Five hundred bugs. I wouldn’t have done that typing it all out by hand. Not a chance.
The Stuff Nobody Sees
Here’s the part that surprised me. The testing stuff is cool. But most of what I use Transcribe for is just the boring everyday work that nobody thinks about.
In an hour or so I’ll open Transcribe and start planning another super secret app idea. No hints, y’all. Earlier this morning I did the same thing. Just talked out loud for ten minutes. No outline. No structure. Just me rambling until the shape of something started to form. Then I had a transcript. I copied it to my Mac because the Apple ecosystem is amazing like that. Dropped it into AI. And now I’ve got something I can actually work with.
That happens almost every day. Some idea or thought that needs to get out of my head and into text. And the whole thing from recording to usable transcript takes minutes.
When Michael and I are collaborating on our apps, and we live together so this is in person, I use Transcribe to record the feedback he gives me. Then I put the transcript in AI and it understands the issue based on what Michael actually said. I don’t have to go back later and try to remember. I don’t have to ask him to repeat himself. The transcript has it.
We have business meetings multiple times a week. Product direction, strategy, what’s next. I use Transcribe for all of them. We get summaries. No manual notetaking. Nobody trying to write everything down while also trying to participate.
And when I’m walking one of our other team members through something, I transcribe the call. So we’ve got a recorded summary and we can actually remember what we talked about three days from now. Because I can’t.

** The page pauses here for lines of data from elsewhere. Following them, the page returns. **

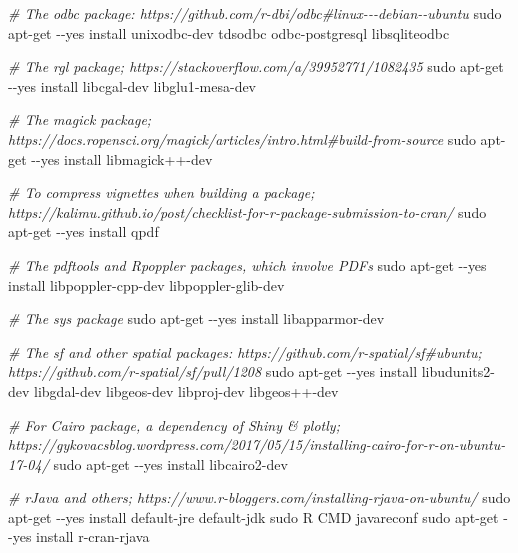 \documentclass[
]{book}
\newenvironment{Shaded}{\begin{snugshade}}{\end{snugshade}}
\newcommand{\CommentTok}[1]{\textcolor[rgb]{0.56,0.35,0.01}{\textit{#1}}}
\newcommand{\FunctionTok}[1]{\textcolor[rgb]{0.00,0.00,0.00}{#1}}
\newcommand{\NormalTok}[1]{#1}
\newcommand{\StringTok}[1]{\textcolor[rgb]{0.31,0.60,0.02}{#1}}
\begin{document}
\begin{Shaded}
\begin{Highlighting}[]
  \CommentTok{\# The \textquotesingle{}odbc\textquotesingle{} package: https://github.com/r{-}dbi/odbc\#linux{-}{-}{-}debian{-}{-}ubuntu}
  \FunctionTok{sudo}\NormalTok{ apt{-}get {-}{-}yes install unixodbc{-}dev tdsodbc odbc{-}postgresql libsqliteodbc}

  \CommentTok{\# The \textquotesingle{}rgl\textquotesingle{} package; https://stackoverflow.com/a/39952771/1082435}
  \FunctionTok{sudo}\NormalTok{ apt{-}get {-}{-}yes install libcgal{-}dev libglu1{-}mesa{-}dev}

  \CommentTok{\# The \textquotesingle{}magick\textquotesingle{} package; https://docs.ropensci.org/magick/articles/intro.html\#build{-}from{-}source}
  \FunctionTok{sudo}\NormalTok{ apt{-}get {-}{-}yes install }\StringTok{\textquotesingle{}libmagick++{-}dev\textquotesingle{}}

  \CommentTok{\# To compress vignettes when building a package; https://kalimu.github.io/post/checklist{-}for{-}r{-}package{-}submission{-}to{-}cran/}
  \FunctionTok{sudo}\NormalTok{ apt{-}get {-}{-}yes install qpdf}

  \CommentTok{\# The \textquotesingle{}pdftools\textquotesingle{} and \textquotesingle{}Rpoppler\textquotesingle{} packages, which involve PDFs}
  \FunctionTok{sudo}\NormalTok{ apt{-}get {-}{-}yes install libpoppler{-}cpp{-}dev libpoppler{-}glib{-}dev}

  \CommentTok{\# The \textquotesingle{}sys\textquotesingle{} package}
  \FunctionTok{sudo}\NormalTok{ apt{-}get {-}{-}yes install libapparmor{-}dev}

  \CommentTok{\# The \textquotesingle{}sf\textquotesingle{} and other spatial packages: https://github.com/r{-}spatial/sf\#ubuntu; https://github.com/r{-}spatial/sf/pull/1208}
  \FunctionTok{sudo}\NormalTok{ apt{-}get {-}{-}yes install libudunits2{-}dev libgdal{-}dev libgeos{-}dev libproj{-}dev libgeos++{-}dev}
  
  \CommentTok{\# For Cairo package, a dependency of Shiny \& plotly; https://gykovacsblog.wordpress.com/2017/05/15/installing{-}cairo{-}for{-}r{-}on{-}ubuntu{-}17{-}04/}
  \FunctionTok{sudo}\NormalTok{ apt{-}get {-}{-}yes install libcairo2{-}dev}

  \CommentTok{\# \textquotesingle{}rJava\textquotesingle{} and others; https://www.r{-}bloggers.com/installing{-}rjava{-}on{-}ubuntu/}
  \FunctionTok{sudo}\NormalTok{ apt{-}get {-}{-}yes install default{-}jre default{-}jdk}
  \FunctionTok{sudo}\NormalTok{ R CMD javareconf}
  \FunctionTok{sudo}\NormalTok{ apt{-}get {-}{-}yes install r{-}cran{-}rjava}


\end{Highlighting}
\end{Shaded}
\end{document}
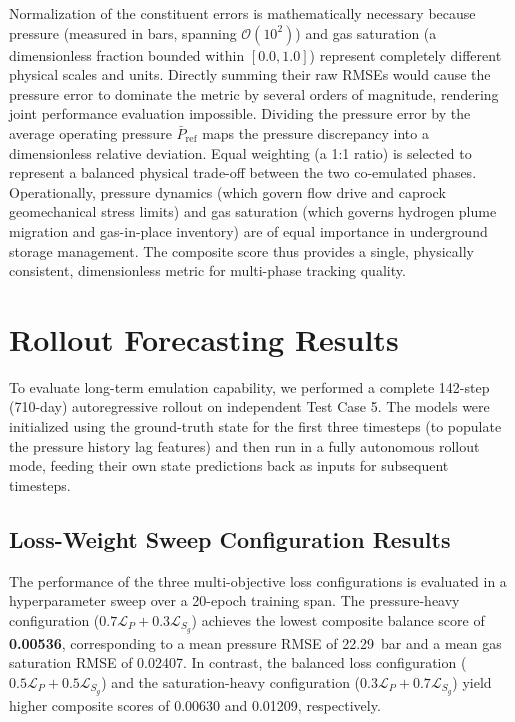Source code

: \documentclass[10pt,twocolumn]{article}
\begin{document}
Normalization of the constituent errors is mathematically necessary because pressure (measured in bars, spanning $\mathcal{O}(10^2)$) and gas saturation (a dimensionless fraction bounded within $[0.0, 1.0]$) represent completely different physical scales and units. Directly summing their raw RMSEs would cause the pressure error to dominate the metric by several orders of magnitude, rendering joint performance evaluation impossible. Dividing the pressure error by the average operating pressure $\bar{P}_{\text{ref}}$ maps the pressure discrepancy into a dimensionless relative deviation. Equal weighting (a 1:1 ratio) is selected to represent a balanced physical trade-off between the two co-emulated phases. Operationally, pressure dynamics (which govern flow drive and caprock geomechanical stress limits) and gas saturation (which governs hydrogen plume migration and gas-in-place inventory) are of equal importance in underground storage management. The composite score thus provides a single, physically consistent, dimensionless metric for multi-phase tracking quality.

\section{Rollout Forecasting Results}
To evaluate long-term emulation capability, we performed a complete 142-step (710-day) autoregressive rollout on independent Test Case 5. The models were initialized using the ground-truth state for the first three timesteps (to populate the pressure history lag features) and then run in a fully autonomous rollout mode, feeding their own state predictions back as inputs for subsequent timesteps.

\subsection{Loss-Weight Sweep Configuration Results}
The performance of the three multi-objective loss configurations is evaluated in a hyperparameter sweep over a 20-epoch training span. The pressure-heavy configuration ($0.7\mathcal{L}_P + 0.3\mathcal{L}_{S_g}$) achieves the lowest composite balance score of \textbf{0.00536}, corresponding to a mean pressure RMSE of 22.29~bar and a mean gas saturation RMSE of 0.02407. In contrast, the balanced loss configuration ($0.5\mathcal{L}_P + 0.5\mathcal{L}_{S_g}$) and the saturation-heavy configuration ($0.3\mathcal{L}_P + 0.7\mathcal{L}_{S_g}$) yield higher composite scores of 0.00630 and 0.01209, respectively. 
\end{document}
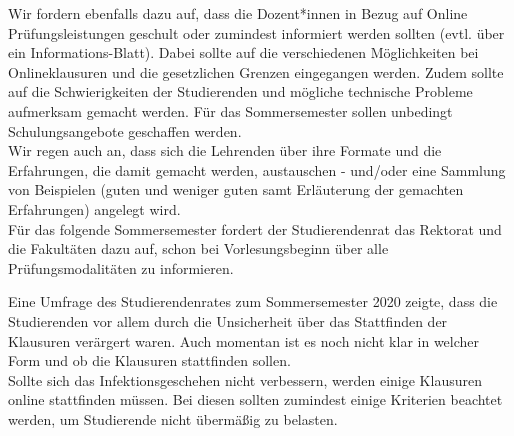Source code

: {\begin{itemize}
        \end{itemize}
        Wir fordern ebenfalls dazu auf, dass die Dozent*innen in Bezug auf Online
        Prüfungsleistungen geschult
        oder zumindest informiert werden sollten (evtl. über ein Informations-Blatt). Dabei
        sollte auf die verschiedenen Möglichkeiten bei Onlineklausuren und die gesetzlichen
        Grenzen
        eingegangen werden. Zudem sollte auf die Schwierigkeiten der Studierenden und
        mögliche
        technische Probleme aufmerksam gemacht werden. Für das Sommersemester sollen
        unbedingt
        Schulungsangebote geschaffen werden.\\
        Wir regen auch an, dass sich die Lehrenden über ihre Formate und die Erfahrungen,
        die damit gemacht werden, austauschen - und/oder eine Sammlung von Beispielen 
        (guten und weniger guten samt Erläuterung der gemachten Erfahrungen) angelegt wird.\\
        Für das folgende Sommersemester fordert der Studierendenrat das Rektorat und die
        Fakultäten dazu
        auf, schon bei Vorlesungsbeginn über alle Prüfungsmodalitäten zu informieren.
        }{
        Eine Umfrage des Studierendenrates zum Sommersemester 2020 zeigte, dass die Studierenden vor
        allem durch die Unsicherheit über das Stattfinden der Klausuren verärgert waren. Auch momentan
        ist es noch nicht klar in welcher Form und ob die Klausuren stattfinden sollen.\\
        Sollte sich das Infektionsgeschehen nicht verbessern, werden einige Klausuren online stattfinden
        müssen. Bei diesen sollten zumindest einige Kriterien beachtet werden, um Studierende nicht
        übermäßig zu belasten. 
    }{
        \ul{}
    }{
    }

I just can’t remember what I said in a call on Tuesday by the time it’s Friday.
All of this is just work that has to get done. None of it is flashy. But it used to take way more effort than it does now.
What Did I Do This Week
Every week I go to the chat feature and ask one question. What did I work on this week?

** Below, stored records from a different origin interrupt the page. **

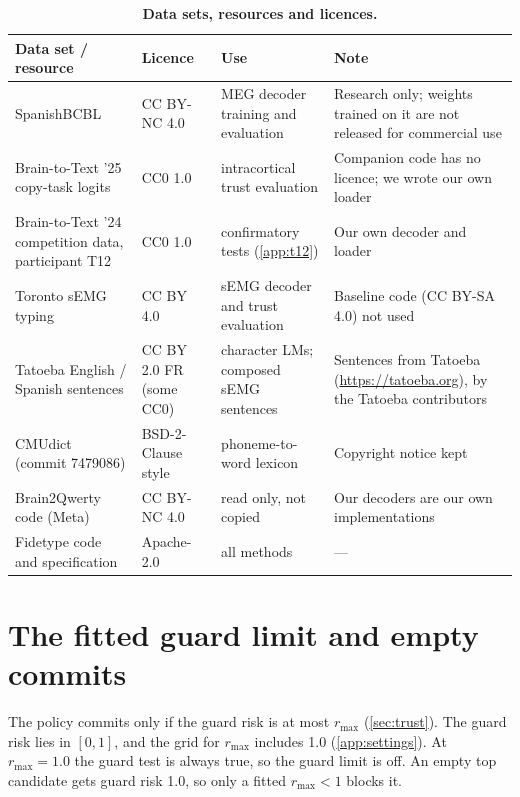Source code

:\begin{table}[H]
  \centering
  \caption{\textbf{Data sets, resources and licences.}}
  \label{tab:licences}
  \small
  \begin{tabular}{@{}p{4.3cm}p{2.4cm}p{3.6cm}p{4.2cm}@{}}
    \toprule
    \textbf{Data set / resource} & \textbf{Licence} & \textbf{Use} & \textbf{Note} \\
    \midrule
    SpanishBCBL \citep{levy2026brain2qwerty,spanishbcbl} & CC BY-NC 4.0 & MEG decoder training and evaluation & Research only; weights trained on it are not released for commercial use \\
    Brain-to-Text '25 copy-task logits \citep{card2024accurate,card2025data} & CC0 1.0 & intracortical trust evaluation & Companion code has no licence; we wrote our own loader \\
    Brain-to-Text '24 competition data, participant T12 \citep{willett2023speech} & CC0 1.0 & confirmatory tests (\cref{app:t12}) & Our own decoder and loader \\
    Toronto sEMG typing \citep{achituve2025emg,achituve2024data} & CC BY 4.0 & sEMG decoder and trust evaluation & Baseline code (CC BY-SA 4.0) not used \\
    Tatoeba English / Spanish sentences & CC BY 2.0 FR (some CC0) & character LMs; composed sEMG sentences & Sentences from Tatoeba (\url{https://tatoeba.org}), by the Tatoeba contributors \\
    CMUdict (commit 7479086) & BSD-2-Clause style & phoneme-to-word lexicon & Copyright notice kept \\
    Brain2Qwerty code (Meta) & CC BY-NC 4.0 & read only, not copied & Our decoders are our own implementations \\
    Fidetype code and specification & Apache-2.0 & all methods & --- \\
    \bottomrule
  \end{tabular}
\end{table}

\section{The fitted guard limit and empty commits}
\label{app:guardlimit}

The policy commits only if the guard risk is at most $r_{\max}$ (\cref{sec:trust}). The guard risk lies in $[0,1]$, and the grid for $r_{\max}$ includes 1.0 (\cref{app:settings}). At $r_{\max} = 1.0$ the guard test is always true, so the guard limit is off. An empty top candidate gets guard risk 1.0, so only a fitted $r_{\max} < 1$ blocks it.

And it tells me. From my transcripts. Everything I recorded, all the meetings and testing sessions and brainstorms and feedback calls, it pulls from all of it and gives me a summary of my week.

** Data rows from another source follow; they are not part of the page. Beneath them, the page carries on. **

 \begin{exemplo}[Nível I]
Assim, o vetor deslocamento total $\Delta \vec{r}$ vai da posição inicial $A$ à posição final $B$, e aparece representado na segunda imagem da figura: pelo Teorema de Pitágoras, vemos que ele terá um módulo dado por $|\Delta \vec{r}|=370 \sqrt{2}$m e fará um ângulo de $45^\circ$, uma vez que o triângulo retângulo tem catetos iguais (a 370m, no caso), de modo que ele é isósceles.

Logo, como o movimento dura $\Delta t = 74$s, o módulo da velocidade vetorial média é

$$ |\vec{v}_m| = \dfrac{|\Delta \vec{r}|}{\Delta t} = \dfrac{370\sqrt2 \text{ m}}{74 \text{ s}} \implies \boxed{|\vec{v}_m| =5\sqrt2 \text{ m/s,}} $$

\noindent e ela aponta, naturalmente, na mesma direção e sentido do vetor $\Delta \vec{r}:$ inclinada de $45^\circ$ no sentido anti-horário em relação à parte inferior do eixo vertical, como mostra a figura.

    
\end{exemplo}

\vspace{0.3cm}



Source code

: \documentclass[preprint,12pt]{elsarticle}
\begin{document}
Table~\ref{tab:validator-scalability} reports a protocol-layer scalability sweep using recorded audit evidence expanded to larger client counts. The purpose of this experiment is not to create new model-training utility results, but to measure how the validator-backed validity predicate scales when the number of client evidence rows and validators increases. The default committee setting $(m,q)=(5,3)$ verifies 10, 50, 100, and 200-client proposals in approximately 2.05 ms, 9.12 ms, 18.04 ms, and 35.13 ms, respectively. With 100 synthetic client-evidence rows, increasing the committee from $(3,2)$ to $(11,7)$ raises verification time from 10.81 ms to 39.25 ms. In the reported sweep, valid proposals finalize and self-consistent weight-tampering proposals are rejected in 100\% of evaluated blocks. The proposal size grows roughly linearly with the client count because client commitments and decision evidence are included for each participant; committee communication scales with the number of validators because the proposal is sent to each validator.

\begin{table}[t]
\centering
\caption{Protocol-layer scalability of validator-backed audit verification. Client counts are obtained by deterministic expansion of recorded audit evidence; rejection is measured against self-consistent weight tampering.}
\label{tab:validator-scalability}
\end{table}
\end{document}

I don’t have to do work reports at Techopolis. But if you do, that’s it. That’s your whole week right there. No scrambling on Friday afternoon trying to piece together what Monday looked like.
That is the thing that made me realize how much this app actually knows about my work. I didn’t set out to build a personal work diary. But when you record everything, that’s kind of what you end up with.
About the Recorder Thing
Some people asked after the last post why I don’t just use a regular voice recorder. Or a cassette player. Or some analog setup.
And my answer is more manual effort. You record on the device. Then you copy the recording to your computer. Then you transcribe it. That’s three steps before you even have text.
I just want to hit record, talk, and have a transcript when I’m done. That’s it.
And look, if you already record on something else, you can import those files into Transcribe and it’ll transcribe them. You’ll need All Access for importing. But you can absolutely do that. Some people will want to and that’s fine.
I just don’t want to. I want fast. Recording to transcript to wherever it needs to go next.
I’m Not in School
But if you are, think about what this could do for you. Lectures. Study sessions. Anything where you need to capture what someone is saying and actually use it later.
You don’t have to use it the way I do. That’s the whole point.
Almost There
It’s Friday. I’ve already used Transcribe five or six times today and it’s not even the afternoon. I’ll probably use it many more times before the day is over. Michael is finishing the last pieces. We’re almost there.
This weekend, if everything lines up. I’ll keep you posted.
If you spend more time writing about your work than actually doing it, this might be for you.
What would you use it for? I’d love to hear.
Thank you for reading.


You mentioned that you used it to transcribe your meetings and phone calls. How do you make sure that it separates speakers properly? How does it transcribe your phone calls? Do you record them with the phone app?